▸ THE TASK: Could you restate word for word every line of the records below, from the first one to the one holding "des quasi-particules étudiées."?

▸ GIVEN ENTRIES:

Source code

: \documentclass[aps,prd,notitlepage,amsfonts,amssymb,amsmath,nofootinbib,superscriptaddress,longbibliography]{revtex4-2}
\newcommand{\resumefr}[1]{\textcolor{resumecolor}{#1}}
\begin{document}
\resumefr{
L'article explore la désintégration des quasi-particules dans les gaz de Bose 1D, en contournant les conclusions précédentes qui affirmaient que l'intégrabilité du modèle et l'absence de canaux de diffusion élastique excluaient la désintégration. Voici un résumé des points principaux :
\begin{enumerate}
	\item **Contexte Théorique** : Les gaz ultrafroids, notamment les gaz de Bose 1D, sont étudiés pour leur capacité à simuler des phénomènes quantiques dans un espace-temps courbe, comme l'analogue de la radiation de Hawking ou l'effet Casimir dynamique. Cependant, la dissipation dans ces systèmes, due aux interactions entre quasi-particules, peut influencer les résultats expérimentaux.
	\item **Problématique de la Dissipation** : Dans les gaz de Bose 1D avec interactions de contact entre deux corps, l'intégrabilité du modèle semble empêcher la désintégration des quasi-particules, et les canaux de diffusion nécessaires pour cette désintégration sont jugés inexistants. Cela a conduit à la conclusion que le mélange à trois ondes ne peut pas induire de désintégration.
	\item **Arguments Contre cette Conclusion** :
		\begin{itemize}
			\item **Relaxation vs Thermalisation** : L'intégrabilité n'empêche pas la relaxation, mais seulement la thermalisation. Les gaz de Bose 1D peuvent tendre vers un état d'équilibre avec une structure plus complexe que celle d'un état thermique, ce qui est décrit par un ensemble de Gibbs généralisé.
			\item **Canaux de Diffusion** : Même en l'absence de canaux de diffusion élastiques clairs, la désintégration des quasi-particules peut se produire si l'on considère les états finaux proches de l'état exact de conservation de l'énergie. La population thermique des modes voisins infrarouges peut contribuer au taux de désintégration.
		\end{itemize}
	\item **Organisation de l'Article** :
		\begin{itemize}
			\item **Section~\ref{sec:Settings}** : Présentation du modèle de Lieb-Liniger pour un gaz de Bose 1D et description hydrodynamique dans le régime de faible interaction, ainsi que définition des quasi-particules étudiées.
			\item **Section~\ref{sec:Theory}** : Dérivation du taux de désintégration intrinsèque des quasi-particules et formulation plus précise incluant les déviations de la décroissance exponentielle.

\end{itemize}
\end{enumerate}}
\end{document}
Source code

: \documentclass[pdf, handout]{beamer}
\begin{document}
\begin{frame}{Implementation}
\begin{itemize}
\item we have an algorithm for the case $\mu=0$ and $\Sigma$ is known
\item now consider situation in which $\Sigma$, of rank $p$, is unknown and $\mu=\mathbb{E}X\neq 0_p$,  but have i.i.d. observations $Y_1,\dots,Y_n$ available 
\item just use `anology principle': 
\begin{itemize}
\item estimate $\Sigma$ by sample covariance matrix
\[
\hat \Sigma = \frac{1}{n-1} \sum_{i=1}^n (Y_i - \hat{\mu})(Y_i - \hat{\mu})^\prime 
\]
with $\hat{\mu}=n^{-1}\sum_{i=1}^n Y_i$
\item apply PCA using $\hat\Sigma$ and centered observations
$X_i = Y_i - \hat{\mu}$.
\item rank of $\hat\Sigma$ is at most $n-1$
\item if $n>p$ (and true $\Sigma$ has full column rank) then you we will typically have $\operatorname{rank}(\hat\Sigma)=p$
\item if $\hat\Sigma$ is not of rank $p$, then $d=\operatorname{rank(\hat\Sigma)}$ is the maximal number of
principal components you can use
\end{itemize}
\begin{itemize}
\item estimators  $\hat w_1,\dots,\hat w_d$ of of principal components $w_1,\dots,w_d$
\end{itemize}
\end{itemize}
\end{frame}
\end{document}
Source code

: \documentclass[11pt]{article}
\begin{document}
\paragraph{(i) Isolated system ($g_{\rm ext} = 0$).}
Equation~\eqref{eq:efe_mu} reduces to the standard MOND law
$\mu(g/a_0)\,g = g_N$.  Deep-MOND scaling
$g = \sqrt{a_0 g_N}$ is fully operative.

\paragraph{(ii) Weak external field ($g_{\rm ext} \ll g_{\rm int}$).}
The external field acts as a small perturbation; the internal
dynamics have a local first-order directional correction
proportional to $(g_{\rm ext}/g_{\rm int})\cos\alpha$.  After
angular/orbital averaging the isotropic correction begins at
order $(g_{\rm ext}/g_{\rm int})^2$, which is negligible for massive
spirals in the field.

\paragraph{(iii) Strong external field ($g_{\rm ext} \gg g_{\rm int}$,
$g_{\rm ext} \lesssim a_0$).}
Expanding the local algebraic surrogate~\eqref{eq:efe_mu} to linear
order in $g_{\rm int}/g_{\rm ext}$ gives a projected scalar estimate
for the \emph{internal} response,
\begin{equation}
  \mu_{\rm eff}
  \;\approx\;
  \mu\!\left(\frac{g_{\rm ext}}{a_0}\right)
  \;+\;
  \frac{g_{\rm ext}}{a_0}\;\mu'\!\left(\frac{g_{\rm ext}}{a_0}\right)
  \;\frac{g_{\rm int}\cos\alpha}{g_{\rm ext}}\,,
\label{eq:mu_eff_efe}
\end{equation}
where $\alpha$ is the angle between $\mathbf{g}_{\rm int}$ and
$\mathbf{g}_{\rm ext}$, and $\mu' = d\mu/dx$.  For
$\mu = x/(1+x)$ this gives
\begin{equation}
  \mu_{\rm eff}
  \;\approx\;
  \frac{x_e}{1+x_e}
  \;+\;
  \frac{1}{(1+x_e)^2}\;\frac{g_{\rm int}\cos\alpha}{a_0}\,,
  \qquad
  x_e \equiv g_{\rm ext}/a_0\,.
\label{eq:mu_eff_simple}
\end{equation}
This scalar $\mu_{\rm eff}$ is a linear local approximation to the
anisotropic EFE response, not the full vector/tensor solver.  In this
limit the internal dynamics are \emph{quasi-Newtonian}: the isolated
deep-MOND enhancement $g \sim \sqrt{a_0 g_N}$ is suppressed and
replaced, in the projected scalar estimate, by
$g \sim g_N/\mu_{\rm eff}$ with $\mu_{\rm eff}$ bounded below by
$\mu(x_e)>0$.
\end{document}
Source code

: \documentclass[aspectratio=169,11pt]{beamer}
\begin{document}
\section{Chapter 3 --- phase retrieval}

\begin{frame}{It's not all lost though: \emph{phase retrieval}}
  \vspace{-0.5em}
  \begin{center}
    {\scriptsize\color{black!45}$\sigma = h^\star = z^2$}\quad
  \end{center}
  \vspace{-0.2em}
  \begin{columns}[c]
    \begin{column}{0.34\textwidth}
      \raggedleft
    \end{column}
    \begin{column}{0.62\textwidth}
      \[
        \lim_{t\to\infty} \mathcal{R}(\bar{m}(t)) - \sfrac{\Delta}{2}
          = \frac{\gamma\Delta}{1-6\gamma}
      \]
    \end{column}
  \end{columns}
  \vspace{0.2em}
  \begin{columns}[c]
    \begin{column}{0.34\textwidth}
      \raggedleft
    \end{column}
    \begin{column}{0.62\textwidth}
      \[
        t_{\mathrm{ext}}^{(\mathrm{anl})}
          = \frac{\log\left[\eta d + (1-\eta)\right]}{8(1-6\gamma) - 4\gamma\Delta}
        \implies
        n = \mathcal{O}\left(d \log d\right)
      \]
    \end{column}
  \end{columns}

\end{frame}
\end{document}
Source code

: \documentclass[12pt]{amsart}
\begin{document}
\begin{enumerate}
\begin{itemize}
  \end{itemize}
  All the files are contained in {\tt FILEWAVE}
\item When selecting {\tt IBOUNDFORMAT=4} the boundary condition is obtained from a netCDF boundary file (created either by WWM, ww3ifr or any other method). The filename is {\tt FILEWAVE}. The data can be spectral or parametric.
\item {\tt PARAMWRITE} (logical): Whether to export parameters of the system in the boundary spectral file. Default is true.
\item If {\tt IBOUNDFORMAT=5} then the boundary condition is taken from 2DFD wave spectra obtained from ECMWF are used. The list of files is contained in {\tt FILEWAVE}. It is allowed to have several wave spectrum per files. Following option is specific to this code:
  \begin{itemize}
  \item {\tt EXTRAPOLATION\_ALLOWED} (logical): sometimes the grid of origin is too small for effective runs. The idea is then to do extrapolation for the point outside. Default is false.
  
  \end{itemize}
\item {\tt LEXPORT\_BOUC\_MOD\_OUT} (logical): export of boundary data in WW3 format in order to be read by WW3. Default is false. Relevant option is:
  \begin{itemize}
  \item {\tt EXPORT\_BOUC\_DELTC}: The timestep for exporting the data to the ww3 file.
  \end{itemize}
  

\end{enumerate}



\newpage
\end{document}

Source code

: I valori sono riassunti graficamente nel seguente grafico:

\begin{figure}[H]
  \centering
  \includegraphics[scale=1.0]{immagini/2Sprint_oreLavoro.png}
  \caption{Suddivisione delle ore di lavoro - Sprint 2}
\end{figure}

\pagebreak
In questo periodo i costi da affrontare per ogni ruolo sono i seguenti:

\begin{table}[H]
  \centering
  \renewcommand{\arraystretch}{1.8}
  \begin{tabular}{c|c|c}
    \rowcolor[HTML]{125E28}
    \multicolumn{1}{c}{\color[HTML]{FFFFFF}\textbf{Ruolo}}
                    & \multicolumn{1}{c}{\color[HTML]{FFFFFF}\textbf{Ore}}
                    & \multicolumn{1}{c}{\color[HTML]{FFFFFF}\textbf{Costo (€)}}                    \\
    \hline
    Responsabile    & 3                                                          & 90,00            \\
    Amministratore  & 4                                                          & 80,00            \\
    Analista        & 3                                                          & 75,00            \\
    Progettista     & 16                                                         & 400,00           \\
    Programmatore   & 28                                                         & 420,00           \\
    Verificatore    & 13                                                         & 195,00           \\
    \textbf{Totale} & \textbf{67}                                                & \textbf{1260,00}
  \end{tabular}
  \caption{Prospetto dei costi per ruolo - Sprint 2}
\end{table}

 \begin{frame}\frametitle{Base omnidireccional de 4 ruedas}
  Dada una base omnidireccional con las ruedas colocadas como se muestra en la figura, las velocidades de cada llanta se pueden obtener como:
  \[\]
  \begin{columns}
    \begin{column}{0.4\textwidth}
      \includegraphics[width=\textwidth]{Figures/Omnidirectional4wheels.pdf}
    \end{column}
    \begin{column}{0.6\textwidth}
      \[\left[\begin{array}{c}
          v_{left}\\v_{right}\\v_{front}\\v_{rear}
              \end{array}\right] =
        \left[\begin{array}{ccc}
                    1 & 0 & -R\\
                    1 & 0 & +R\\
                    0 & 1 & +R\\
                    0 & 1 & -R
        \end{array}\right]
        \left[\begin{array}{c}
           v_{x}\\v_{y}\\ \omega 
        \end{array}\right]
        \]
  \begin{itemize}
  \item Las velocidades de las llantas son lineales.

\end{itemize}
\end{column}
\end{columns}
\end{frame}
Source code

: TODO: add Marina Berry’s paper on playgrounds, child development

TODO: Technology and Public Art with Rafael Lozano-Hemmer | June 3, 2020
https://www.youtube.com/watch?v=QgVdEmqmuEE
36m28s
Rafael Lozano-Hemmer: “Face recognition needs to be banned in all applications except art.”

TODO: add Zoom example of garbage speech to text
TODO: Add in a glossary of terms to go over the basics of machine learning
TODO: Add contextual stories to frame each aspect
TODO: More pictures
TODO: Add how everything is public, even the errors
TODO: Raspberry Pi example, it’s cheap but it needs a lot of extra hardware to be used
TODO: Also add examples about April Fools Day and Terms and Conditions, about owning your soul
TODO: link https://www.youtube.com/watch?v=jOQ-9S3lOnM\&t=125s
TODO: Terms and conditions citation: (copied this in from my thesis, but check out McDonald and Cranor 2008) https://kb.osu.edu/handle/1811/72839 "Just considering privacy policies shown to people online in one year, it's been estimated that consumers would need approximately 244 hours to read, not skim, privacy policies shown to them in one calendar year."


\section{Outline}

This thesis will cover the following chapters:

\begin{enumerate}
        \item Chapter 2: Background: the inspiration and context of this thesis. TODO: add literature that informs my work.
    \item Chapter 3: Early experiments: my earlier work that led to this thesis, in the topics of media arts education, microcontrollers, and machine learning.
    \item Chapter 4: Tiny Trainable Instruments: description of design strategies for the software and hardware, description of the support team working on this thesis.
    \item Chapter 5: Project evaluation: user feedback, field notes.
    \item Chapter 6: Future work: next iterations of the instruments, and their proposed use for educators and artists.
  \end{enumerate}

▸ RESPONSE AREA:
Source code

: \documentclass[aps,prd,notitlepage,amsfonts,amssymb,amsmath,nofootinbib,superscriptaddress,longbibliography]{revtex4-2}
\newcommand{\resumefr}[1]{\textcolor{resumecolor}{#1}}
\begin{document}
\resumefr{
L'article explore la désintégration des quasi-particules dans les gaz de Bose 1D, en contournant les conclusions précédentes qui affirmaient que l'intégrabilité du modèle et l'absence de canaux de diffusion élastique excluaient la désintégration. Voici un résumé des points principaux :
\begin{enumerate}
	\item **Contexte Théorique** : Les gaz ultrafroids, notamment les gaz de Bose 1D, sont étudiés pour leur capacité à simuler des phénomènes quantiques dans un espace-temps courbe, comme l'analogue de la radiation de Hawking ou l'effet Casimir dynamique. Cependant, la dissipation dans ces systèmes, due aux interactions entre quasi-particules, peut influencer les résultats expérimentaux.
	\item **Problématique de la Dissipation** : Dans les gaz de Bose 1D avec interactions de contact entre deux corps, l'intégrabilité du modèle semble empêcher la désintégration des quasi-particules, et les canaux de diffusion nécessaires pour cette désintégration sont jugés inexistants. Cela a conduit à la conclusion que le mélange à trois ondes ne peut pas induire de désintégration.
	\item **Arguments Contre cette Conclusion** :
		\begin{itemize}
			\item **Relaxation vs Thermalisation** : L'intégrabilité n'empêche pas la relaxation, mais seulement la thermalisation. Les gaz de Bose 1D peuvent tendre vers un état d'équilibre avec une structure plus complexe que celle d'un état thermique, ce qui est décrit par un ensemble de Gibbs généralisé.
			\item **Canaux de Diffusion** : Même en l'absence de canaux de diffusion élastiques clairs, la désintégration des quasi-particules peut se produire si l'on considère les états finaux proches de l'état exact de conservation de l'énergie. La population thermique des modes voisins infrarouges peut contribuer au taux de désintégration.
		\end{itemize}
	\item **Organisation de l'Article** :
		\begin{itemize}
			\item **Section~\ref{sec:Settings}** : Présentation du modèle de Lieb-Liniger pour un gaz de Bose 1D et description hydrodynamique dans le régime de faible interaction, ainsi que définition des quasi-particules étudiées.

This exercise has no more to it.